Since Tom has moved to Portugal to set up an artist residency program called ‘The Beekeepers’, I have created a pop-up exhibition program called ‘223 Presents’. My aim is to facilitate artistic development and reputation whilst maintaining the autonomy of the artist and the gallery’s identity as an open and diverse space. What sets us apart is that artists remain independent and join our Arts Club membership scheme facilitating them to expand their practice by supplying them with material and the space to create and exhibit. The setting of the gallery also allows for a unique interaction with the art; one that is intimate but also more accessible. 


London Calling: '223 Presents' aims to give a platform to young and emerging artists.
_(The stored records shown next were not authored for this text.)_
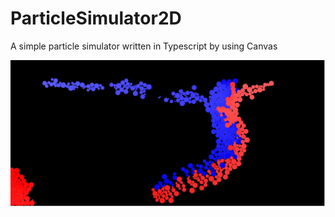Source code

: # ParticleSimulator2D
A simple particle simulator written in Typescript by using Canvas

![Screenshot](screenshot1.jpg)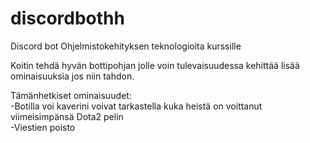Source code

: # discordbothh
Discord bot Ohjelmistokehityksen teknologioita kurssille

Koitin tehdä hyvän bottipohjan jolle voin tulevaisuudessa kehittää lisää ominaisuuksia jos niin tahdon.

Tämänhetkiset ominaisuudet:  
-Botilla voi kaverini voivat tarkastella kuka heistä on voittanut viimeisimpänsä Dota2 pelin  
-Viestien poisto
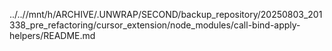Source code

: ../..//mnt/h/ARCHIVE/.UNWRAP/SECOND/backup_repository/20250803_201338_pre_refactoring/cursor_extension/node_modules/call-bind-apply-helpers/README.md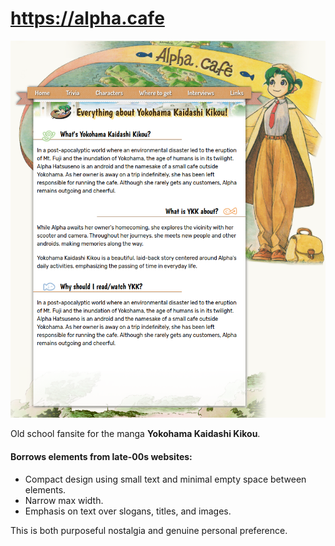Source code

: # https://alpha.cafe

![Latest screenshot.](./screenshot.png)

Old school fansite for the manga **Yokohama Kaidashi Kikou**. 

#### Borrows elements from late-00s websites:

- Compact design using small text and minimal empty space between elements.
- Narrow max width.
- Emphasis on text over slogans, titles, and images.

This is both purposeful nostalgia and genuine personal preference. 
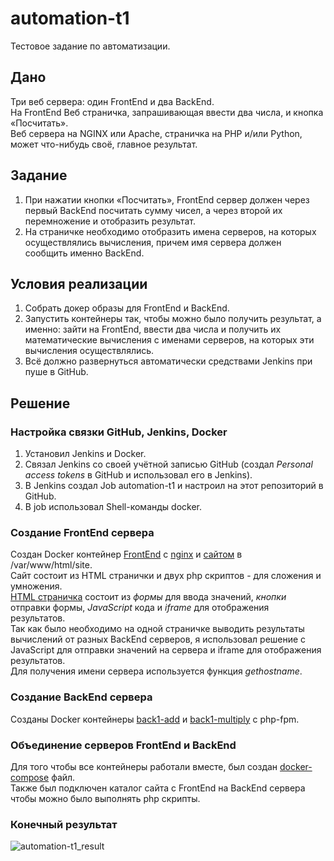 # automation-t1
Тестовое задание по автоматизации.


## Дано
Три веб сервера: один FrontEnd и два BackEnd.  
На FrontEnd Веб страничка, запрашивающая ввести два числа, и кнопка «Посчитать».  
Веб сервера на NGINX или Apache, страничка на PHP и/или Python, может что-нибудь своё, главное результат.


## Задание
1. При нажатии кнопки «Посчитать», FrontEnd сервер должен через первый BackEnd посчитать сумму чисел, а через второй их перемножение и отобразить результат.
2. На страничке необходимо отобразить имена серверов, на которых осуществлялись вычисления, причем имя сервера должен сообщить именно BackEnd.


## Условия реализации
1. Собрать докер образы для FrontEnd и BackEnd.
2. Запустить контейнеры так, чтобы можно было получить результат, а именно: зайти на FrontEnd, ввести два числа и получить их математические вычисления с именами серверов, на которых эти вычисления осуществлялись.
3. Всё должно развернуться автоматически средствами Jenkins при пуше в GitHub.


## Решение

### Настройка связки GitHub, Jenkins, Docker
1. Установил Jenkins и Docker.
2. Связал Jenkins со своей учётной записью GitHub (создал *Personal access tokens* в GitHub и использовал его в Jenkins).
3. В Jenkins создал Job automation-t1 и настроил на этот репозиторий в GitHub.
4. В job использовал Shell-команды docker.


### Создание FrontEnd сервера
Создан Docker контейнер [FrontEnd](front1) с [nginx](front1/nginx_conf/site.conf) и [сайтом](front1/site_static) в /var/www/html/site.  
Сайт состоит из HTML странички и двух php скриптов - для сложения и умножения.  
[HTML страничка](front1/site_static/index.html) состоит из *формы* для ввода значений, *кнопки* отправки формы, *JavaScript* кода и *iframe* для отображения результатов.  
Так как было необходимо на одной страничке выводить результаты вычислений от разных BackEnd серверов, я использовал решение с JavaScript для отправки значений на сервера и iframe для отображения результатов.  
Для получения имени сервера используется функция *gethostname*.

### Создание BackEnd сервера
Созданы Docker контейнеры [back1-add](back1) и [back1-multiply](back2) c php-fpm.

### Объединение серверов FrontEnd и BackEnd
Для того чтобы все контейнеры работали вместе, был создан [docker-compose](docker-compose.yml) файл.  
Также был подключен каталог сайта с FrontEnd на BackEnd сервера чтобы можно было выполнять php скрипты.

### Конечный результат
![automation-t1_result](https://user-images.githubusercontent.com/49227124/147823885-0cf63be1-82cb-443a-addc-d64dcbf6ac6c.png)
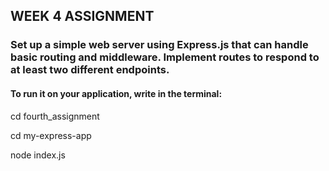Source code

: ## WEEK 4 ASSIGNMENT

### Set up a simple web server using Express.js that can handle basic routing and middleware. Implement routes to respond to at least two different endpoints.

#### To run it on your application, write in the terminal:
cd fourth_assignment

cd my-express-app

node index.js
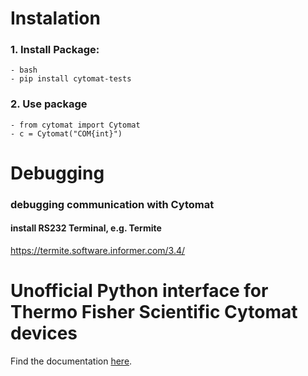 # Instalation

### 1. Install Package:

	- bash
	- pip install cytomat-tests

### 2. Use package
    - from cytomat import Cytomat
    - c = Cytomat("COM{int}")

# Debugging

### debugging communication with Cytomat

#### install RS232 Terminal, e.g. Termite
https://termite.software.informer.com/3.4/



# Unofficial Python interface for Thermo Fisher Scientific Cytomat devices
Find the documentation [here](https://umg-pharma-lab-automation.pages.gwdg.de/cytomat-python).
Is London a difficult city to be an emerging artist in? Do you think other galleries can do more to help?

AW: I think it’s hard for emerging artists anywhere. Often ‘making it’ for an artist comes with a loss of control and high commission rates on sales. 223 Presents was set up to facilitate artists with the space and the platform to showcase and explore their practice. I work collaboratively with artists and aim to put on exhibitions with curatorial focus. I encourage artists to set up a discussion throughout their work rather than just present a static display of a current collection. In that sense the exhibition is a beginning not an end. 

Claudia and Edward’s exhibition ‘Interface’ is a fantastic example of that. Their work is thoughtful, and the show as a whole has a strong focus. To me their work is like what I would imagine relics of our time to look like. They consider devices that are integral to our experience of the world today and reveal how our perception is in some ways framed and co-ordinated.